START Extracted information

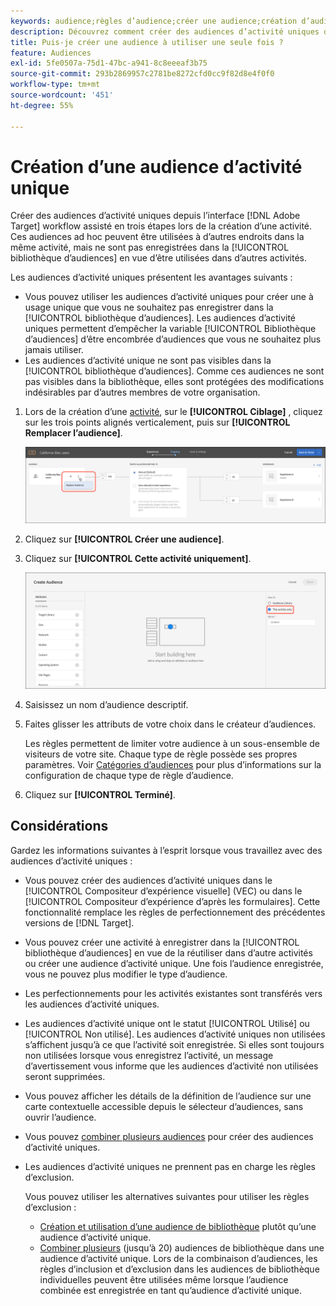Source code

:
 ```yaml
---
keywords: audience;règles d’audience;créer une audience;création d’audience;activité unique;ad hoc
description: Découvrez comment créer des audiences d’activité uniques dans Adobe [!DNL Target] qui sont destinés à une utilisation unique.
title: Puis-je créer une audience à utiliser une seule fois ?
feature: Audiences
exl-id: 5fe0507a-75d1-47bc-a941-8c8eeeaf3b75
source-git-commit: 293b2869957c2781be8272cfd0cc9f82d8e4f0f0
workflow-type: tm+mt
source-wordcount: '451'
ht-degree: 55%

---
```


# Création d’une audience d’activité unique

Créer des audiences d’activité uniques depuis l’interface [!DNL Adobe Target] workflow assisté en trois étapes lors de la création d’une activité. Ces audiences ad hoc peuvent être utilisées à d’autres endroits dans la même activité, mais ne sont pas enregistrées dans la [!UICONTROL bibliothèque d’audiences] en vue d’être utilisées dans d’autres activités.

Les audiences d’activité uniques présentent les avantages suivants :

* Vous pouvez utiliser les audiences d’activité uniques pour créer une à usage unique que vous ne souhaitez pas enregistrer dans la [!UICONTROL bibliothèque d’audiences]. Les audiences d’activité uniques permettent d’empêcher la variable [!UICONTROL Bibliothèque d’audiences] d’être encombrée d’audiences que vous ne souhaitez plus jamais utiliser.
* Les audiences d’activité unique ne sont pas visibles dans la [!UICONTROL bibliothèque d’audiences]. Comme ces audiences ne sont pas visibles dans la bibliothèque, elles sont protégées des modifications indésirables par d’autres membres de votre organisation.

1. Lors de la création d’une [activité](/help/main/c-activities/activities.md#concept_D317A95A1AB54674BA7AB65C7985BA03), sur le **[!UICONTROL Ciblage]** , cliquez sur les trois points alignés verticalement, puis sur **[!UICONTROL Remplacer l’audience]**.

   ![Résultat d’étape](assets/edit_audience.png)

1. Cliquez sur **[!UICONTROL Créer une audience]**.

1. Cliquez sur **[!UICONTROL Cette activité uniquement]**.

   ![image activity-only-aud](assets/activity-only-aud.png)

1. Saisissez un nom d’audience descriptif.
1. Faites glisser les attributs de votre choix dans le créateur d’audiences.

   Les règles permettent de limiter votre audience à un sous-ensemble de visiteurs de votre site. Chaque type de règle possède ses propres paramètres. Voir [Catégories d’audiences](/help/main/c-target/c-audiences/c-target-rules/target-rules.md#concept_E3A77E42F1644503A829B5107B20880D) pour plus d’informations sur la configuration de chaque type de règle d’audience.

1. Cliquez sur **[!UICONTROL Terminé]**.

## Considérations

Gardez les informations suivantes à l’esprit lorsque vous travaillez avec des audiences d’activité uniques :

* Vous pouvez créer des audiences d’activité uniques dans le [!UICONTROL Compositeur d’expérience visuelle] (VEC) ou dans le [!UICONTROL Compositeur d’expérience d’après les formulaires]. Cette fonctionnalité remplace les règles de perfectionnement des précédentes versions de [!DNL Target].
* Vous pouvez créer une activité à enregistrer dans la [!UICONTROL bibliothèque d’audiences] en vue de la réutiliser dans d’autre activités ou créer une audience d’activité unique. Une fois l’audience enregistrée, vous ne pouvez plus modifier le type d’audience.
* Les perfectionnements pour les activités existantes sont transférés vers les audiences d’activité uniques.
* Les audiences d’activité unique ont le statut [!UICONTROL Utilisé] ou [!UICONTROL Non utilisé]. Les audiences d’activité uniques non utilisées s’affichent jusqu’à ce que l’activité soit enregistrée. Si elles sont toujours non utilisées lorsque vous enregistrez l’activité, un message d’avertissement vous informe que les audiences d’activité non utilisées seront supprimées.
* Vous pouvez afficher les détails de la définition de l’audience sur une carte contextuelle accessible depuis le sélecteur d’audiences, sans ouvrir l’audience.
* Vous pouvez [combiner plusieurs audiences](/help/main/c-target/combining-multiple-audiences.md#concept_A7386F1EA4394BD2AB72399C225981E5) pour créer des audiences d’activité uniques.
* Les audiences d’activité uniques ne prennent pas en charge les règles d’exclusion.

   Vous pouvez utiliser les alternatives suivantes pour utiliser les règles d’exclusion :

   * [Création et utilisation d’une audience de bibliothèque](/help/main/c-target/c-audiences/create-audience.md) plutôt qu’une audience d’activité unique.
   * [Combiner plusieurs](/help/main/c-target/combining-multiple-audiences.md#concept_A7386F1EA4394BD2AB72399C225981E5) (jusqu’à 20) audiences de bibliothèque dans une audience d’activité unique. Lors de la combinaison d’audiences, les règles d’inclusion et d’exclusion dans les audiences de bibliothèque individuelles peuvent être utilisées même lorsque l’audience combinée est enregistrée en tant qu’audience d’activité unique.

END Extracted information

• _Task to carry out_: Line count for "depuis": give the number of lines in the data above that include it, and nothing else.

• _Output_: 2